M. Robinson is the collaborative artwork of Mary Ann and Michael Robinson Holmes.
Michael Holmes grew up in Glidden, Iowa, and began drawing and painting at a very young age. Michael attended Kansas State University, where he studied interior architecture. He was drawn to interior architecture by the furniture design and color theory. While at Kansas State, he was introduced to the rendering styles of Mike Lin, which largely influenced his later artwork style. In 1990, he took an internship with the world-renowned interior design staff of Leo A. Daly, where he was taught invaluable lessons of the proper use of color and textures.
After graduating from Kansas State in 1992, Michael took a design position with a bank in Des Moines, Iowa. Although his job fostered the engineering side of his degree, he was missing an outlet for expressing the color and creative side of his abilities. He began drawing with pastels and his artwork career was born. He was noticed by a local gallery and worked with James Navarro, who allowed Michael to use his frame shop and gallery for his work. After several years of messy framing projects, Jim convinced Michael to transition into painting. It was an opportunity to include texture in his pieces. With the assistance and guidance of Jim Navarro, he began his first acrylic paintings, which evolved into Michael's other body of work, under the name of Michael Holmes.
Along the way, Michael was developing an abstract line of work, utilizing the same technique, but with abstract images. In the spring of 2014, Michael was inspired to add two steps to the process and modify another step, thus creating the current process for this art. This second line of artwork is known as M. Robinson, from Michael Robinson Holmes, a family name on his dad’s side.

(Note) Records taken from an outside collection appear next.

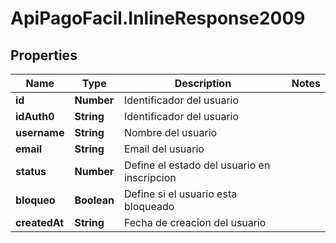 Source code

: # ApiPagoFacil.InlineResponse2009

## Properties

Name | Type | Description | Notes
------------ | ------------- | ------------- | -------------
**id** | **Number** | Identificador del usuario | 
**idAuth0** | **String** | Identificador del usuario | 
**username** | **String** | Nombre del usuario | 
**email** | **String** | Email del usuario | 
**status** | **Number** | Define el estado del usuario en inscripcion | 
**bloqueo** | **Boolean** | Define si el usuario esta bloqueado | 
**createdAt** | **String** | Fecha de creacion del usuario | 


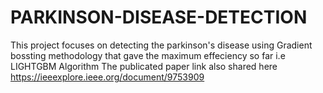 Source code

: # PARKINSON-DISEASE-DETECTION
This project focuses on detecting the parkinson's disease using Gradient bossting methodology that gave the maximum effeciency so far 
i.e LIGHTGBM Algorithm
The publicated paper link also shared here
https://ieeexplore.ieee.org/document/9753909
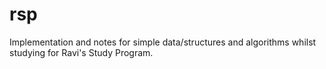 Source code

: # rsp
Implementation and notes for simple data/structures and algorithms whilst studying for Ravi's Study Program.
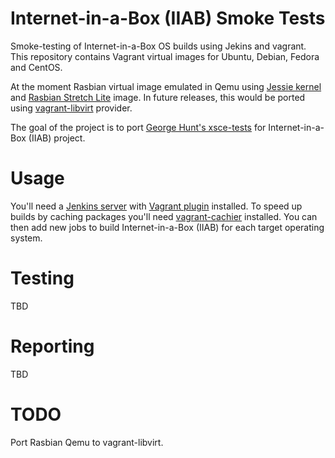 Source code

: Internet-in-a-Box (IIAB) Smoke Tests
==============================
Smoke-testing of Internet-in-a-Box OS builds using Jekins and vagrant. This repository contains Vagrant virtual images for Ubuntu, Debian, Fedora and CentOS.

At the moment Rasbian virtual image emulated in Qemu using [Jessie kernel](https://github.com/dhruvvyas90/qemu-rpi-kernel) and [Rasbian Stretch Lite](https://www.raspberrypi.org/downloads/raspbian/) image. In future releases, this would be ported using [vagrant-libvirt](https://github.com/vagrant-libvirt/vagrant-libvirt) provider.

The goal of the project is to port [George Hunt's xsce-tests](https://github.com/georgejhunt/xsce-tests/) for Internet-in-a-Box (IIAB) project.

# Usage
You'll need a [Jenkins server](http://jenkins.io/) with [Vagrant plugin](https://wiki.jenkins.io/display/JENKINS/Vagrant-plugin) installed. To speed up builds by caching packages you'll need [vagrant-cachier](https://github.com/fgrehm/vagrant-cachier) installed. You can then add new jobs to build Internet-in-a-Box (IIAB) for each target operating system.



# Testing

TBD


# Reporting

TBD


# TODO

Port Rasbian Qemu to vagrant-libvirt.
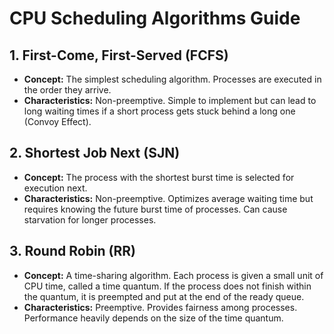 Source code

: # CPU Scheduling Algorithms Guide

## 1. First-Come, First-Served (FCFS)
- **Concept:** The simplest scheduling algorithm. Processes are executed in the order they arrive.
- **Characteristics:** Non-preemptive. Simple to implement but can lead to long waiting times if a short process gets stuck behind a long one (Convoy Effect).

## 2. Shortest Job Next (SJN)
- **Concept:** The process with the shortest burst time is selected for execution next.
- **Characteristics:** Non-preemptive. Optimizes average waiting time but requires knowing the future burst time of processes. Can cause starvation for longer processes.

## 3. Round Robin (RR)
- **Concept:** A time-sharing algorithm. Each process is given a small unit of CPU time, called a time quantum. If the process does not finish within the quantum, it is preempted and put at the end of the ready queue.
- **Characteristics:** Preemptive. Provides fairness among processes. Performance heavily depends on the size of the time quantum. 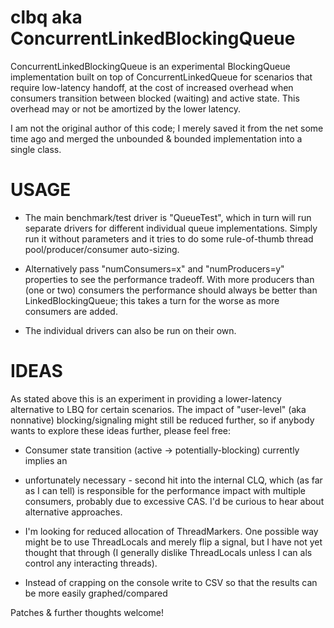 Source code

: clbq aka ConcurrentLinkedBlockingQueue
======================================

ConcurrentLinkedBlockingQueue is an experimental BlockingQueue implementation built on
top of ConcurrentLinkedQueue for scenarios that require low-latency handoff, at the cost
of increased overhead when consumers transition between blocked (waiting) and active
state. This overhead may or not be amortized by the lower latency.

I am not the original author of this code; I merely saved it from the net some time ago
and merged the unbounded & bounded implementation into a single class.

USAGE
=====

* The main benchmark/test driver is "QueueTest", which in turn will run separate drivers
for different individual queue implementations. Simply run it without parameters and it
tries to do some rule-of-thumb thread pool/producer/consumer auto-sizing.

* Alternatively pass "numConsumers=x" and "numProducers=y" properties to see the
performance tradeoff. With more producers than (one or two) consumers the performance
should always be better than LinkedBlockingQueue; this takes a turn for the worse as
more consumers are added.

* The individual drivers can also be run on their own.

IDEAS
=====

As stated above this is an experiment in providing a lower-latency alternative to LBQ for
certain scenarios. The impact of "user-level" (aka nonnative) blocking/signaling might
still be reduced further, so if anybody wants to explore these ideas further, please
feel free:

* Consumer state transition (active -> potentially-blocking) currently implies an
- unfortunately necessary - second hit into the internal CLQ, which (as far as I can
tell) is responsible for the performance impact with multiple consumers, probably due to
excessive CAS. I'd be curious to hear about alternative approaches.

* I'm looking for reduced allocation of ThreadMarkers. One possible way might be to use
ThreadLocals and merely flip a signal, but I have not yet thought that through
(I generally dislike ThreadLocals unless I can als control any interacting threads).

* Instead of crapping on the console write to CSV so that the results can be more easily
graphed/compared

Patches & further thoughts welcome!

Mary Ann grew up in Kansas City and got her B.A. in psychology from Arizona State University in 1993. She began working as an artist in the San Francisco area in 1997, under the tutelage of Beatrice Vandervoort, a wonderful French artist. Mary Ann learned a wide variety of faux finishes and painted hotel lobbies, restaurants, show homes, offices and homes. Upon returning to Kansas City, she continued painting decorative finishes. When Mary Ann met Michael in 2009, he introduced her to his painting techniques and they have been collaborating ever since.
Michael and Mary Ann begin their work by tinting lightweight modeling paste and applying it to the canvas or masonite box. Then, they press objects or draw images into the modeling paste…lines, circles, etc., leaving impressions. After the paste dries, they paint it with a coat of black gesso and allow time to dry. Next, they layer vibrant, high viscosity paints onto the piece. After the piece cures, Michael deconstructs the painting by sanding layers off, revealing the tinted modeling paste and gesso in selected areas. Finally, a two part epoxy is carefully applied in stages, utilizing a torch to remove bubbles, thus creating the glasslike resin finish.